[WORK REQUIRED]: For the word "optional", find each line in the entries where it occurs and copy that line.

[PROVIDED RECORDS]:
*** Begin section ***

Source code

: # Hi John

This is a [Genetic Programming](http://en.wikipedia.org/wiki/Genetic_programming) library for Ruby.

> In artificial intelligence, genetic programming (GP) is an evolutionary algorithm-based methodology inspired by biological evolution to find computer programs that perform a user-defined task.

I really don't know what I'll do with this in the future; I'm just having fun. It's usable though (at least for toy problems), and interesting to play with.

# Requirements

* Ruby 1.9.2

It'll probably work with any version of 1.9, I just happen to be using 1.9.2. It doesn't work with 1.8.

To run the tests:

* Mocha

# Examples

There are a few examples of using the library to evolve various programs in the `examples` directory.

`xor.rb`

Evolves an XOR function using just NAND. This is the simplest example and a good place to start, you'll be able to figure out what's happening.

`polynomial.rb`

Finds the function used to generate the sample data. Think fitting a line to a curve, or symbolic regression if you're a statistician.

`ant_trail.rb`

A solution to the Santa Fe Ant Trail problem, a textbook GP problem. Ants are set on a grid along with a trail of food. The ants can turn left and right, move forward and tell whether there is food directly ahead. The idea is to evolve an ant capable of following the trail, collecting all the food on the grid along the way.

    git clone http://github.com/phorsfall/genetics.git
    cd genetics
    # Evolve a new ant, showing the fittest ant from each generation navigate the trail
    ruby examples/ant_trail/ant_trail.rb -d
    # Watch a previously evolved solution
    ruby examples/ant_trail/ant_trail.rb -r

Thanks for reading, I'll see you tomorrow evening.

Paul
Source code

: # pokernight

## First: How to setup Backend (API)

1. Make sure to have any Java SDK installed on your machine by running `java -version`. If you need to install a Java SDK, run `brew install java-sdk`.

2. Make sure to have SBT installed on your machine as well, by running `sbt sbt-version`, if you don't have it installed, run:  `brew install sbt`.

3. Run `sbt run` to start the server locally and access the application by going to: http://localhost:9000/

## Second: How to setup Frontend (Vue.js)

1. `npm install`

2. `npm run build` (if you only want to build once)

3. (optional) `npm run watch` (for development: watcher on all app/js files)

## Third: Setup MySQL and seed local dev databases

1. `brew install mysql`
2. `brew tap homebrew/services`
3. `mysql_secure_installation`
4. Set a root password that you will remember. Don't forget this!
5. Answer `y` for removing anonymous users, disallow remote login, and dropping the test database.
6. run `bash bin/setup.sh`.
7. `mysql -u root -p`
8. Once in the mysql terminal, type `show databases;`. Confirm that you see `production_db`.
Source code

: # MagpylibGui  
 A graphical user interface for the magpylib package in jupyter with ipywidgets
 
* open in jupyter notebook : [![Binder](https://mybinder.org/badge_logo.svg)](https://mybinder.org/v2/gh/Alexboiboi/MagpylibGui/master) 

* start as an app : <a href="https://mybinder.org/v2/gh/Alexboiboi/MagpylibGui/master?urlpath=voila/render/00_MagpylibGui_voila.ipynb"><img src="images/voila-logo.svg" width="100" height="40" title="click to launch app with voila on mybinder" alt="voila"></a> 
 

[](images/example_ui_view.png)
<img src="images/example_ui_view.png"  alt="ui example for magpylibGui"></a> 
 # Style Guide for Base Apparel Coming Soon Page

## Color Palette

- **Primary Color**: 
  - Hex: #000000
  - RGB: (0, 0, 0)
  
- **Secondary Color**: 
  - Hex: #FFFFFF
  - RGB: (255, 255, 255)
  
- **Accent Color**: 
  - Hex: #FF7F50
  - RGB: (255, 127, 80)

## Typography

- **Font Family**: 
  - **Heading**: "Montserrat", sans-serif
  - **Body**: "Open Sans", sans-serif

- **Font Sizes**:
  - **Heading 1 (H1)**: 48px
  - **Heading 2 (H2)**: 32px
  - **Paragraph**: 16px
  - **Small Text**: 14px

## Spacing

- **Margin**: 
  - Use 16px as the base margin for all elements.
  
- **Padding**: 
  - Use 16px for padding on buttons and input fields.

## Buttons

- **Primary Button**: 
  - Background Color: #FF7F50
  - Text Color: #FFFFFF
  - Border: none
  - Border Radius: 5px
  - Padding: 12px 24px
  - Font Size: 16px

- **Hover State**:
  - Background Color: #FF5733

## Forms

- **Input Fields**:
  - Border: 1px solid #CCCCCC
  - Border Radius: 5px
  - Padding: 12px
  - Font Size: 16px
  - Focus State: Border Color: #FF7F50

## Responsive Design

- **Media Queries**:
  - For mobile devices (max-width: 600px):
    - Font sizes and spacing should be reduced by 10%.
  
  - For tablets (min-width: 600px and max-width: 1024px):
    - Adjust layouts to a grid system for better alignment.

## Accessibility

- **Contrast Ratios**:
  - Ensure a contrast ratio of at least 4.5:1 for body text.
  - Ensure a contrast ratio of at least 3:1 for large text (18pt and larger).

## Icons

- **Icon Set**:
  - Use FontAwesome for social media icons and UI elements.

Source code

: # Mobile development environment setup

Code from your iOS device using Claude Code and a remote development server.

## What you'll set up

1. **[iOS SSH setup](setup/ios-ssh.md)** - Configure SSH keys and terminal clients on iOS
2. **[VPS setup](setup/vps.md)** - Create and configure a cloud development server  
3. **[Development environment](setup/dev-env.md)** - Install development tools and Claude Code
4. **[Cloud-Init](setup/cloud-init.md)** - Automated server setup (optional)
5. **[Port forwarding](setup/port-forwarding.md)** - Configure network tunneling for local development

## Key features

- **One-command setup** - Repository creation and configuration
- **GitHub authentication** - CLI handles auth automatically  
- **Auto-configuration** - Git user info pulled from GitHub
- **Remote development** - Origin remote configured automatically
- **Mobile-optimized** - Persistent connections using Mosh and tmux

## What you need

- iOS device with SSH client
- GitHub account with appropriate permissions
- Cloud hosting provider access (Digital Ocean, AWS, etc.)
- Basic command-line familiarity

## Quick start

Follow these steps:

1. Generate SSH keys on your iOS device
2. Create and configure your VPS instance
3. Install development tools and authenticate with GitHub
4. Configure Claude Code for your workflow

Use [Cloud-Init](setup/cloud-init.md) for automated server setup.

*** End section ***

[ANSWER SPACE]:
3. (optional) `npm run watch` (for development: watcher on all app/js files)
4. **[Cloud-Init](setup/cloud-init.md)** - Automated server setup (optional)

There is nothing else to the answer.